*Exercise details*: Below are some records; find each line that carries the word "field" and copy it.

*Stored data*:

^^^^

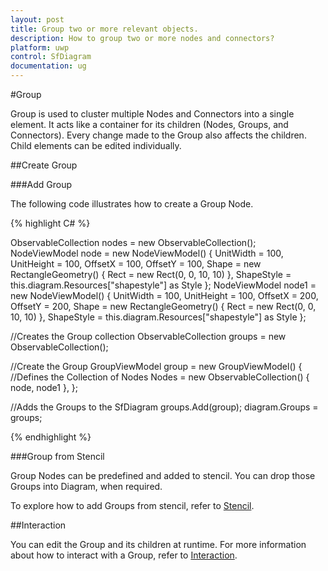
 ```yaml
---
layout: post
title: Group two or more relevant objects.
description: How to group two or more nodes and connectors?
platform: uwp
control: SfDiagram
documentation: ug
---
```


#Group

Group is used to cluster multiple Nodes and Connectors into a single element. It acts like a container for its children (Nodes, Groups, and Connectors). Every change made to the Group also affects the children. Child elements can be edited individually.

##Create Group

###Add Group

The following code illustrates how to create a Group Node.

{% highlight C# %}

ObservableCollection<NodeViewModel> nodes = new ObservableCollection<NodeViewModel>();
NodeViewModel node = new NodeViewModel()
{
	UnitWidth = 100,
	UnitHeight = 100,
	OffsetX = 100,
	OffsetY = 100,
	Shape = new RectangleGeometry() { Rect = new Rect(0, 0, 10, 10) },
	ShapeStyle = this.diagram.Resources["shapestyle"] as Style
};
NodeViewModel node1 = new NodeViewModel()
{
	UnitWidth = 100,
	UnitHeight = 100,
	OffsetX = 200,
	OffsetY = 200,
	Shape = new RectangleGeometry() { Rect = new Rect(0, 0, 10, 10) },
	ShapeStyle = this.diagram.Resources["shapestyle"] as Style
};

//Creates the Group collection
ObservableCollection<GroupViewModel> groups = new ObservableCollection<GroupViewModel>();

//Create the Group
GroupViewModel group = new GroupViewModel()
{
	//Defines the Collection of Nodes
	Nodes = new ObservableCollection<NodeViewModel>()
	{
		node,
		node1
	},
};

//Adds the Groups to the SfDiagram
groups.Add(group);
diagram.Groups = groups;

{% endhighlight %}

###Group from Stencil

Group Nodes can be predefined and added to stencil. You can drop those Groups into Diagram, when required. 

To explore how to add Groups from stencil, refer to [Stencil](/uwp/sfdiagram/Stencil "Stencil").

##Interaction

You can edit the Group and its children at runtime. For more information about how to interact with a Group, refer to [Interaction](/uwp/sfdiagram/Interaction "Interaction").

^^^^

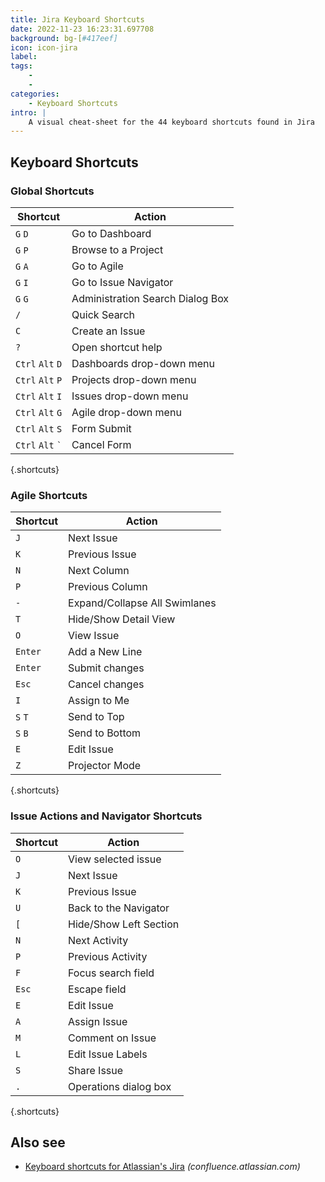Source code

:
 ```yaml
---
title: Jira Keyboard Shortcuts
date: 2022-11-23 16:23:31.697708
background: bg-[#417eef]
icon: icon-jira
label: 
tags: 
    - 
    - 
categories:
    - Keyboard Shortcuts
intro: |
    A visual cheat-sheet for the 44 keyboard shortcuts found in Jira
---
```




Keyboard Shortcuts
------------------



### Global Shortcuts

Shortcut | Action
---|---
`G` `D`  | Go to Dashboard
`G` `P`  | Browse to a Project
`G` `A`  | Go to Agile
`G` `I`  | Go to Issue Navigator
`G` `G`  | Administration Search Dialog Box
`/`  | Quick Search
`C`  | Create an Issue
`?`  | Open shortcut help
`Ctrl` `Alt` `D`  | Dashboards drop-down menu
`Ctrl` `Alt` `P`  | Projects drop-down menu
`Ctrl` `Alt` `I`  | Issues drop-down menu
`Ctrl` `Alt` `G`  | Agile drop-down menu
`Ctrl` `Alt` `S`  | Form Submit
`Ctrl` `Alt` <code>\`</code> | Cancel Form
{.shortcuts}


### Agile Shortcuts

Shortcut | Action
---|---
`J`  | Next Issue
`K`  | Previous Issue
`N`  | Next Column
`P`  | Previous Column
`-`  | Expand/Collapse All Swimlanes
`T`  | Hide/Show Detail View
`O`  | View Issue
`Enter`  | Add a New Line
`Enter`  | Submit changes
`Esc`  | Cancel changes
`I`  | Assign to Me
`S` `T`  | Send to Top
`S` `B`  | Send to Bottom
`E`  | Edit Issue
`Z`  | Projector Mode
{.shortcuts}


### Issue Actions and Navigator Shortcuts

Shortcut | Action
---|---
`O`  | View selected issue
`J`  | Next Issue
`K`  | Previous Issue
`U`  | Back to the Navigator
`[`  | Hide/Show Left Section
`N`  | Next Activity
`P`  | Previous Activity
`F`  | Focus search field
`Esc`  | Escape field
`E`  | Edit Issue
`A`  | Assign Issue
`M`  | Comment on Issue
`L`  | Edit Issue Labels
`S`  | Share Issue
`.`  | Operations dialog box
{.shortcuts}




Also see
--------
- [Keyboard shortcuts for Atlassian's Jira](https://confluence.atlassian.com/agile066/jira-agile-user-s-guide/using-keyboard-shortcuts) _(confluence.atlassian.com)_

^^^^

*Task result*:
`F`  | Focus search field
`Esc`  | Escape field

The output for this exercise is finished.